Она недоверчиво, еще разок, бегло взглянула на адрес: не ошибка ли почтальонши. На конверте значилось ее имя и отчетливо, как по батюшке – Терентьевна. Да и фамилия была абсолютно верно прописана. В селе двойников не проживало, кроме родительницы. Не стерпев, вскрыла наконец-то послание. На нем хоть и значился обратный адрес, да стояли лишь цифры, да инициалы писавшего его, однако же адресату этот факт абсолютно ничего не прояснял.
Письмо было написано мелким почерком, с обоих сторон листа. Поглядела Агриппина на приписку в конце; так и ахнула! Одно лишь имя – Петр, которым было все изложено и подписано, враз подкосило ее слабые, исхоженные ноги и чуть было не лишило рассудка. Уронив обессиленное тело на табурет, она с трепетом и волнением приблизила к себе письмо, потянула его запах, прижала к лицу. Оно было от сына. Он никогда в жизни ей не писал. Уж почитай четверть века минуло. Убитым его считала. Наверняка так уж и должно было тогда статься. Ведь за убийство его милиция забрала; родного деда, внучек, что называется, в преисподнюю спровадил, а вот что, про что, ни Агриппина, ни мать ее, ведать не ведали.
На суде, тогда, так толком и установлено не было; за что Петр в тайге, человека жизни лишил, хотя тот и отрицал все. Фактов свидетельствующих об убийстве, улик и вещественных доказательств было мало на суде предъявлено. А вот алиби Петр, все же, не сумел себе обеспечить. Свидетельские показания сыграли тогда роковую роль. Районный суд вынес решение – виновен. Так вот, после всех разборок ему «вышку», как в простонародье говорят, и приписали. Увели из зала суда; более мать не видела и не знала ничего о своем сыне.

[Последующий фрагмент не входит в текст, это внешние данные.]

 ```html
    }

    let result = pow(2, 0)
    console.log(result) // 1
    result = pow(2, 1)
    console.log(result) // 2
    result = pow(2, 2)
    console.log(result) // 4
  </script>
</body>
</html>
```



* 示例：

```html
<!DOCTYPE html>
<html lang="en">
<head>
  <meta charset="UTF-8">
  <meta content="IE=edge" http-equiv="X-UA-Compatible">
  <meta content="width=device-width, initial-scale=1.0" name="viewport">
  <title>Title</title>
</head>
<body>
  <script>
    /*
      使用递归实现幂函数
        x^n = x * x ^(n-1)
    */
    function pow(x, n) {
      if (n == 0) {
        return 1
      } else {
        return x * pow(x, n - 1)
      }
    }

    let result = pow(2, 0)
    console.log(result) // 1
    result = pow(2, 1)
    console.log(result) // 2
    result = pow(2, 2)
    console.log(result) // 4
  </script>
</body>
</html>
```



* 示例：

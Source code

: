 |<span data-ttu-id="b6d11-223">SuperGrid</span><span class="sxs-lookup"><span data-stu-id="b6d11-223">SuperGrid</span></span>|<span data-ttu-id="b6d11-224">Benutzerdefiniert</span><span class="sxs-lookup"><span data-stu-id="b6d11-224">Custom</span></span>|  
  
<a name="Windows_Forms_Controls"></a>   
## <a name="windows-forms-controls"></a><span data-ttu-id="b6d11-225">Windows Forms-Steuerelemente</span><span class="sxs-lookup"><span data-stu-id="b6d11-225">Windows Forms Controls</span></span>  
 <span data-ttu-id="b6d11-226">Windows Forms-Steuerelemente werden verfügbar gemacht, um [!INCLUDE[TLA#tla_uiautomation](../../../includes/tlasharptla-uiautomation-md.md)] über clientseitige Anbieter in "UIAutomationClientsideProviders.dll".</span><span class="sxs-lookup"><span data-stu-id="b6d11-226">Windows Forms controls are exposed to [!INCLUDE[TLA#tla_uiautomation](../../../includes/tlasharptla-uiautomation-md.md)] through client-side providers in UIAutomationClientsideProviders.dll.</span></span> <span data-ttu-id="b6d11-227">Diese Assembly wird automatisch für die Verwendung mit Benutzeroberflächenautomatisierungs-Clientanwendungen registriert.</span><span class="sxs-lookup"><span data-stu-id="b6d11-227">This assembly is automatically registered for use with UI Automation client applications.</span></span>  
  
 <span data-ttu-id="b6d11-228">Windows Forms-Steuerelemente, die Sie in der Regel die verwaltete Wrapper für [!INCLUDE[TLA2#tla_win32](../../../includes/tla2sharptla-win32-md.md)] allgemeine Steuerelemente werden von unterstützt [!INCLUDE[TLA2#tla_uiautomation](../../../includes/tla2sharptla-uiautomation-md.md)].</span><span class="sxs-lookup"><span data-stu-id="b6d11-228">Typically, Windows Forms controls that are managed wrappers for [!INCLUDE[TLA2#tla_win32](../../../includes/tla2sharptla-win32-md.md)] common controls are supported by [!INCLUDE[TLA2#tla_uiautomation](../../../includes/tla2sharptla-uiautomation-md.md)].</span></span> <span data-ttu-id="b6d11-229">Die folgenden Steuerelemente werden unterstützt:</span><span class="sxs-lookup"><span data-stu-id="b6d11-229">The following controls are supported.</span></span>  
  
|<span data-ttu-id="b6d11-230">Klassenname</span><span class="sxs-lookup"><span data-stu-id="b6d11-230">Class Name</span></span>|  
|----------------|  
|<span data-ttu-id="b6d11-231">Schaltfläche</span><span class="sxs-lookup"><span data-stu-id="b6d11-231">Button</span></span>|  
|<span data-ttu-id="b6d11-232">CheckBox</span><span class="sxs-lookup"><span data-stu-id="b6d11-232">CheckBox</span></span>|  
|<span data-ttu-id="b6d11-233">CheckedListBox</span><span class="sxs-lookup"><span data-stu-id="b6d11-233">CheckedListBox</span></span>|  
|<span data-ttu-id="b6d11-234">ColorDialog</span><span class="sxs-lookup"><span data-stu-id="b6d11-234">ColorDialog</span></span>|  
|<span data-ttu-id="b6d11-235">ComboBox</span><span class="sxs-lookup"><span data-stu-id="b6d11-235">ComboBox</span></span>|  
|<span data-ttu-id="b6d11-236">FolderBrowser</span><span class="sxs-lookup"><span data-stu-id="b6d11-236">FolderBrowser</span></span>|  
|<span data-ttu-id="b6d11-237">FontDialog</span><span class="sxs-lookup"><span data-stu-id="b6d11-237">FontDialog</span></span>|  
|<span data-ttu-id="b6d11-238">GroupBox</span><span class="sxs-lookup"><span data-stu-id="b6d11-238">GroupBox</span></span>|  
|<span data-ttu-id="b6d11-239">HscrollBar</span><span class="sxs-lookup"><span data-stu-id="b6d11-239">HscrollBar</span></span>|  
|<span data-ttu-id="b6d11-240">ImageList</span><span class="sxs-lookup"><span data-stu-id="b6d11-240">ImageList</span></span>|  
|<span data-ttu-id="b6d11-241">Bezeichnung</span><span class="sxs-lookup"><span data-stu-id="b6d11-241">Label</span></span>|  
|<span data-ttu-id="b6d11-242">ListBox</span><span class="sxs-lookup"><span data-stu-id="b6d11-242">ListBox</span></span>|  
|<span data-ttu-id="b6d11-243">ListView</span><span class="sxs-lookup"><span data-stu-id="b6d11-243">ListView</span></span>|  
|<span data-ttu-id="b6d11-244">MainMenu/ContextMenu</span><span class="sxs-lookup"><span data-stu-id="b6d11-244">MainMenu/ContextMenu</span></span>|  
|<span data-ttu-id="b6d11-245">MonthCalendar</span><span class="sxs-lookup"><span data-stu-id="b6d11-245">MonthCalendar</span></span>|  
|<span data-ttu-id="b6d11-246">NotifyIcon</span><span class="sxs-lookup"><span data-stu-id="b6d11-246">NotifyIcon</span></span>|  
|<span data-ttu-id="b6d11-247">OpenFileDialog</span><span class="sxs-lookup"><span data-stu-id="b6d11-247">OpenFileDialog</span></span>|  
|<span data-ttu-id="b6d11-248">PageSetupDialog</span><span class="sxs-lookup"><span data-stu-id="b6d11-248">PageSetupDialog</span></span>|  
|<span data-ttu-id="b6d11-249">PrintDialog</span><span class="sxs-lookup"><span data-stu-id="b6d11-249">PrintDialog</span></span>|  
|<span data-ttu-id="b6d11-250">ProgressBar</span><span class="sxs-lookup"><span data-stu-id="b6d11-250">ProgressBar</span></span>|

Выплакала тогда Агриппина всю свою материнскую душу, еще более с колдовством, да ведовством сблизилась, дабы от злых людских глаз подальше. Нет, поддержки она тогда от людей не искала, напротив; возненавидела их еще пуще, за сына единственного, загубленного по их воле. А ведь Петру и было в ту пору всего-то двадцать пять годочков. В самый раз доброй девкой обзавестись, да радовать внучатами мать старуху. Ан нет! Народ по своему рассудил. Да коли бы уж посадили годков на десять и то, не та в душе печаль, не та боль в сердце, а так ведь напрочь, под корни подрезали. Как она, то трудное время, вынесла; одной матушке и ведомо, все в тумане… Родительница выходила; на ноги поставила, то ли силы свои в нее вкрапила, то ли еще что вложила в душу, почитай уж бездыханную.